Disruption, a term that has come to be associated with change and innovation, was the topic of the first panel discussion at the Synergy Global Forum today. Moderated by Jesse Kirshbaum, CEO of Nue Agency, the questions and answers were a 45-minute crash course in entrepreneurship, culture, and growth. The panelists, Bonin Bough, host of CNBC’s Cleveland Hustles; Gerard Adams, co-founder of Elite Daily and creator of Fownders; and Billie Whitehouse, CEO of Wearable X, brought their charisma and passion to the stage as they discussed their own projects, pain points, and future goals and trends.
It is easy to think that change happens from the top down, but as Gerard Adams pointed out, that is not always the case. “Disruption happens on the edges, many times from the bottom up by making things accessible and affordable.” Adams, the creator and CEO of Fownders, a learning ecosystem designed to help entrepreneurs develop their skills, aims to gain “fownders” in every city across the globe by teaching relevant skill sets. “The skills you need today [emotional intelligence, entrepreneurship, and financial literacy], are very different skills from what was needed 20 years ago.”
These new skills, or soft skills as it sometimes is called, are part of what helps to induce growth in companies in the 21st century. “Everyone wants growth,” Bonin Bough noted. “Those people who are willing to identify the gaps and pay attention to where consumer attention is focused will do much better than those who don’t.” Growth involves getting the right talent in place. “Talent will be the single biggest determinator of growth in an organization. If we don’t believe in people and invest in talent, the people nor the business will go anywhere.”
Noting the advancements of messaging technology and promoting his book [with his number on it for anyone to text him (not kidding)] Txt Me: Your Phone Has Changed Your Life. Let’s Talk About It, at the same time, Bough noted too that messaging technology is a good example of focusing on where customers’ attention is. Everyone has a mobile device which gives customers increasingly more control over what they read and watch as well as over their buying, spending, shopping, and relationships. Brands and companies that pay attention to such advancement are practically delving into a new language, a new way of communicating that is different from just a decade ago.
Billie Whitehouse, Wearable X CEO, played off of this point by noting there is a necessary learning curve to understand this new language. Eventually, this new form of language will enable “body messaging” which is using the body as an interface of communication. “Design for our bodies is not just about solving problems. It is about designing for grace, beauty and the subtle way we live. [The future] aims at “putting a context around symbols that exist (like emojis) and understanding language in a mathematical sense, an empathy algorithm,” Whitehouse said. The panelists agreed that body design would be a new language before evolving into a discussion surrounding small businesses.
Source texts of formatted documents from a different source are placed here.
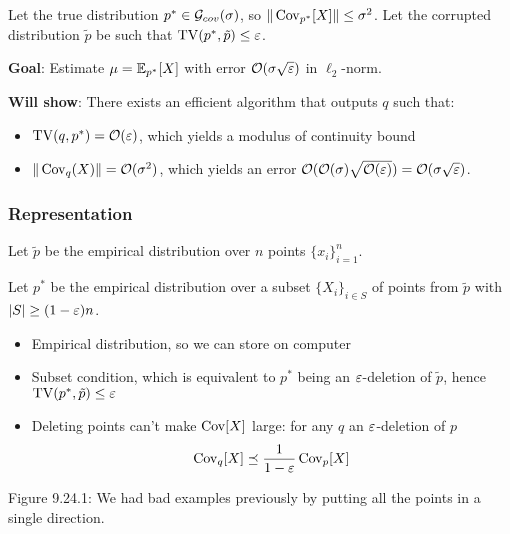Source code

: Let the true distribution $p^* \in \mathcal{G}_{cov}(\sigma)$, so $\|\operatorname{Cov}_{p^*}[X]\| \leq \sigma^2$.
Let the corrupted distribution $\tilde{p}$ be such that $\operatorname{TV}(p^*, \tilde{p}) \leq \varepsilon$.

\textbf{Goal}: Estimate $\mu = \mathbb{E}_{p^*}[X]$ with error
$\mathcal{O}(\sigma \sqrt{\varepsilon})$ in $\ell_2$-norm.

\textbf{Will show}: There exists an efficient algorithm that outputs $q$ such that:
\begin{itemize}
  \item $\operatorname{TV}(q, p^*) = \mathcal{O}(\varepsilon)$, which yields a modulus of continuity bound
  \item $\|\operatorname{Cov}_q(X)\| = \mathcal{O}(\sigma^2)$, which yields an error $\mathcal{O}(\mathcal{O}(\sigma) \sqrt{\mathcal{O}(\varepsilon)}) = \mathcal{O}(\sigma\sqrt{\varepsilon})$.
\end{itemize}

\subsubsection{Representation}%

Let $\tilde{p}$ be the empirical distribution over $n$ points
$\{x_i\}_{i=1}^n$.

Let $p^*$ be the empirical distribution over a subset $\{X_i\}_{i \in S}$ of
points from $\tilde{p}$ with $\lvert S \rvert \geq (1 - \varepsilon)n$.

\begin{itemize}
  \item Empirical distribution, so we can store on computer
  \item Subset condition, which is equivalent to
    $p^*$ being an $\varepsilon$-deletion of $\tilde{p}$,
    hence $\operatorname{TV}(p^*, \tilde{p}) \leq \varepsilon$
  \item Deleting points can't make $\operatorname{Cov}[X]$ large: for
    any $q$ an $\varepsilon$-deletion of $p$
    \begin{align}
      \operatorname{Cov}_q[X] \preceq \frac{1}{1-\varepsilon} \operatorname{Cov}_p[X]
    \end{align}
\end{itemize}

Figure 9.24.1: We had bad examples previously by putting all
the points in a single direction.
Small businesses are “the lifeblood that drives the country,” Bough noted. But in order for small businesses to grow, it needs two things: a toolset to grow and access to capital. Lack of these two things are what force many small businesses to close or to fail and never recover. Bough uses his vast experience in larger companies to help small businesses grow. “If we never appreciate small businesses, we will never become who we could be as a society.”